Saved data entries
┌──
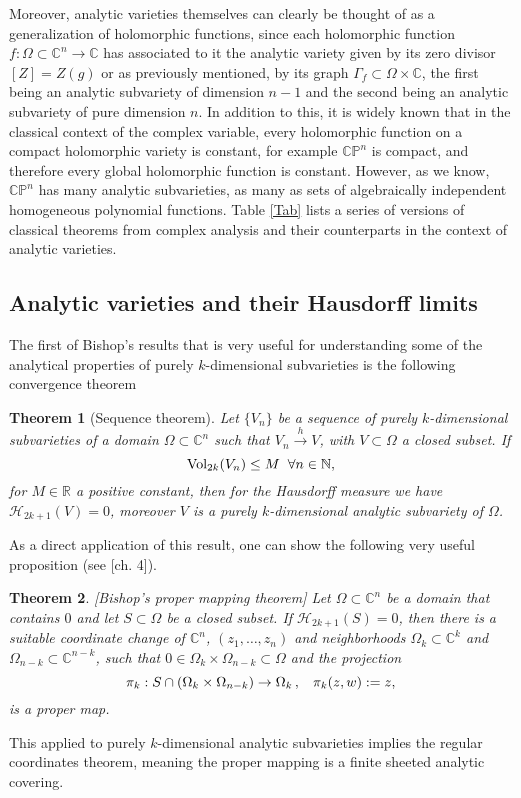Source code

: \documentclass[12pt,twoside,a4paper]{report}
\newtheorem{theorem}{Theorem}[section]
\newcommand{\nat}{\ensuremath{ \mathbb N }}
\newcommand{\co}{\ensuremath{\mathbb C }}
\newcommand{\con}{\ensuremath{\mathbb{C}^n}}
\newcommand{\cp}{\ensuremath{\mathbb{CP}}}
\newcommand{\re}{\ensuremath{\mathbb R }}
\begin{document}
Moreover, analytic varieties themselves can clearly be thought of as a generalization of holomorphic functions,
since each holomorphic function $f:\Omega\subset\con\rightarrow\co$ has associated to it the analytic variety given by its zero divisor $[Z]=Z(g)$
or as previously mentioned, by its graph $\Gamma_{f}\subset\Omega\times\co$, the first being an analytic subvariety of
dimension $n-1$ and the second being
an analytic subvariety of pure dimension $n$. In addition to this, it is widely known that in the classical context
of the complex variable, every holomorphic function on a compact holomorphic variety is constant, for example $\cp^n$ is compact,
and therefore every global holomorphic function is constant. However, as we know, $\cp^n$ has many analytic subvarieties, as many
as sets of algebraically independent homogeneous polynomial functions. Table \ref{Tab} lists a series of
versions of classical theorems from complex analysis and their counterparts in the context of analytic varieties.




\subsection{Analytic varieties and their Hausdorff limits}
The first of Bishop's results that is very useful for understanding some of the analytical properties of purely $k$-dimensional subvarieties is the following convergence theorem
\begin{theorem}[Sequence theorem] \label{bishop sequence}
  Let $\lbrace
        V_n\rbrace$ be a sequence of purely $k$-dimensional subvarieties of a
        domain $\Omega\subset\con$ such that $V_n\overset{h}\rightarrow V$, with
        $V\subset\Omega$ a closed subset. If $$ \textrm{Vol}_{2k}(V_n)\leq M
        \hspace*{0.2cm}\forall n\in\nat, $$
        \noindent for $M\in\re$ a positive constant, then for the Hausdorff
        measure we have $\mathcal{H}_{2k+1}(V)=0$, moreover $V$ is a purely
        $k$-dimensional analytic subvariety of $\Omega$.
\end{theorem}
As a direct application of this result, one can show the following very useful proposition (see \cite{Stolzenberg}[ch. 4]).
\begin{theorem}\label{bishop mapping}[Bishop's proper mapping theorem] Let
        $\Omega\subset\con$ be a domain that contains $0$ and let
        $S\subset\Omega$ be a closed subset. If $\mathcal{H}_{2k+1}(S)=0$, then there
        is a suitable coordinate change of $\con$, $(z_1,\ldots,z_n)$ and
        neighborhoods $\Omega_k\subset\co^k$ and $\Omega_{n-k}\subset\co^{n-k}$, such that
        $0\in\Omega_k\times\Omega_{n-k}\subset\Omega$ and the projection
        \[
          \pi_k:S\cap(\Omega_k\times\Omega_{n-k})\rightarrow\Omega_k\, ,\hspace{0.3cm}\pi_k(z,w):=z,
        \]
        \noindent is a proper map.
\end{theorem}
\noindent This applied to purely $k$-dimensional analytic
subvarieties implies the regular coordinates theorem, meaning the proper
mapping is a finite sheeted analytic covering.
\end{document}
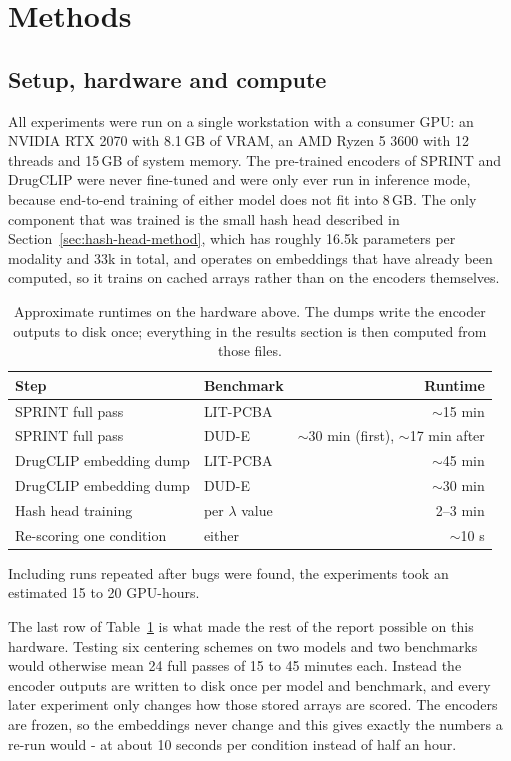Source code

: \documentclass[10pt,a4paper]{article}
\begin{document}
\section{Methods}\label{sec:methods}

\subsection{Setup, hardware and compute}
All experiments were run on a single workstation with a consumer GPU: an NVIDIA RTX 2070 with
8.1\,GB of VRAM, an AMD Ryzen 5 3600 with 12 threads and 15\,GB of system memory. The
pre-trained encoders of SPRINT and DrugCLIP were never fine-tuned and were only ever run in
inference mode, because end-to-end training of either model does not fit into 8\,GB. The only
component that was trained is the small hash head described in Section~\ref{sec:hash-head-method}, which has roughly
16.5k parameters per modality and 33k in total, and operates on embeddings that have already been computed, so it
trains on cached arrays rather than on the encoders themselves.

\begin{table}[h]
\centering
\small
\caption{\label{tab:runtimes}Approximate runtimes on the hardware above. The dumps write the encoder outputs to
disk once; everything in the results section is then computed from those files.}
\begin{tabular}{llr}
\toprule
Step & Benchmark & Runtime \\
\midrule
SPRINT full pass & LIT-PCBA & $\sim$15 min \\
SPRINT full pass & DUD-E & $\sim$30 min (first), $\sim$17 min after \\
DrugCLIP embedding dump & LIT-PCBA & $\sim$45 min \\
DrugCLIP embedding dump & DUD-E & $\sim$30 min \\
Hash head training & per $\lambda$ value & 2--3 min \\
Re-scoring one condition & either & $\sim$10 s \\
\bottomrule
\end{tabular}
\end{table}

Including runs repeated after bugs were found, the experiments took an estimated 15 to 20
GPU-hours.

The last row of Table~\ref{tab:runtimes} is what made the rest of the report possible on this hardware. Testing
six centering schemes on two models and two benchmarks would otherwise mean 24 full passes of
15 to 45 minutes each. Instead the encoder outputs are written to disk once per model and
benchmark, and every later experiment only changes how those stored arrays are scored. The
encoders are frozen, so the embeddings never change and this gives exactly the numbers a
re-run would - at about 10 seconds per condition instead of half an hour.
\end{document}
└──
Determine how many lines above contain "each" and respond with that number only.

Expected answer:
2